Riot troops pumped tear gas into three crowds of stone-throwing youths in Amman, including one turned away from the Israeli Embassy.

“The Americans are targeting not only Iraq but also our nation, our dignity, our holy land,” Mansour told the chanting, cheering crowd.

Behind him on a stage, young men set alight American, British and Israeli flags. A large American flag was spread on the ground at the entrance gate where thousands of feet trampled it to tatters.

In a television address, King Abdullah II said, “I know the pain and anger you are feeling because of the suffering and ordeal that the Iraqi people are suffering,” but he urged his subjects to act in “a civilized manner.”

Meantime, Amman police entered a downtown mosque and took away two imams who delivered fiery sermons, worshippers said.

About 10,000 angry protesters surged through Cairo, the Egyptian capital, after Friday prayers.
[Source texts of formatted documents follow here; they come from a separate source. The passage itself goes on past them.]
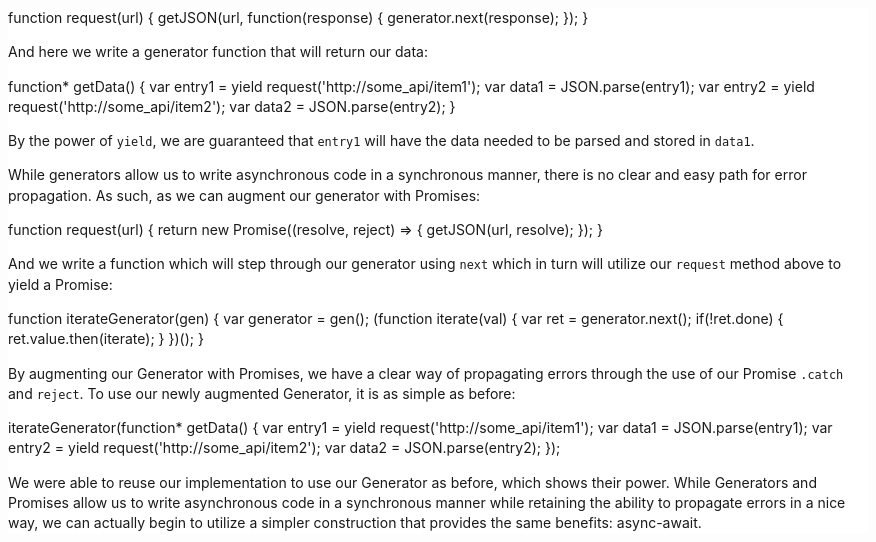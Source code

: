 function request(url) {
    getJSON(url, function(response) {
        generator.next(response);
    });
}

And here we write a generator function that will return our data:

function\* getData() {
    var entry1 \= yield request('http://some\_api/item1');
    var data1  \= JSON.parse(entry1);
    var entry2 \= yield request('http://some\_api/item2');
    var data2  \= JSON.parse(entry2);
}

By the power of `yield`, we are guaranteed that `entry1` will have the data needed to be parsed and stored in `data1`.

While generators allow us to write asynchronous code in a synchronous manner, there is no clear and easy path for error propagation. As such, as we can augment our generator with Promises:

function request(url) {
    return new Promise((resolve, reject) \=> {
        getJSON(url, resolve);
    });
}

And we write a function which will step through our generator using `next` which in turn will utilize our `request` method above to yield a Promise:

function iterateGenerator(gen) {
    var generator \= gen();
    (function iterate(val) {
        var ret \= generator.next();
        if(!ret.done) {
            ret.value.then(iterate);
        }
    })();
}

By augmenting our Generator with Promises, we have a clear way of propagating errors through the use of our Promise `.catch` and `reject`. To use our newly augmented Generator, it is as simple as before:

iterateGenerator(function\* getData() {
    var entry1 \= yield request('http://some\_api/item1');
    var data1  \= JSON.parse(entry1);
    var entry2 \= yield request('http://some\_api/item2');
    var data2  \= JSON.parse(entry2);
});

We were able to reuse our implementation to use our Generator as before, which shows their power. While Generators and Promises allow us to write asynchronous code in a synchronous manner while retaining the ability to propagate errors in a nice way, we can actually begin to utilize a simpler construction that provides the same benefits: async-await.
Police beat them back with riot sticks and water cannons, leaving several streaming with blood.

A smaller violent protest erupted in Bahrain, and a crowd of Palestinians marched from the al-Yarmouk refugee camp near Damascus, Syria, carrying portraits of Saddam Hussein and Yasser Arafat.

Even beyond the Middle East, Muslim clerics opposed the invasion.

“This attack is not on Iraq, it is an attack on Islam itself,” Syed Ahmed Bukhari told 6,000 followers at Friday prayers in India’s largest mosque, in New Delhi.

“The war between right and wrong has begun,” Bukhari said.

“This is a jihad. We have to sacrifice our lives for Islam.”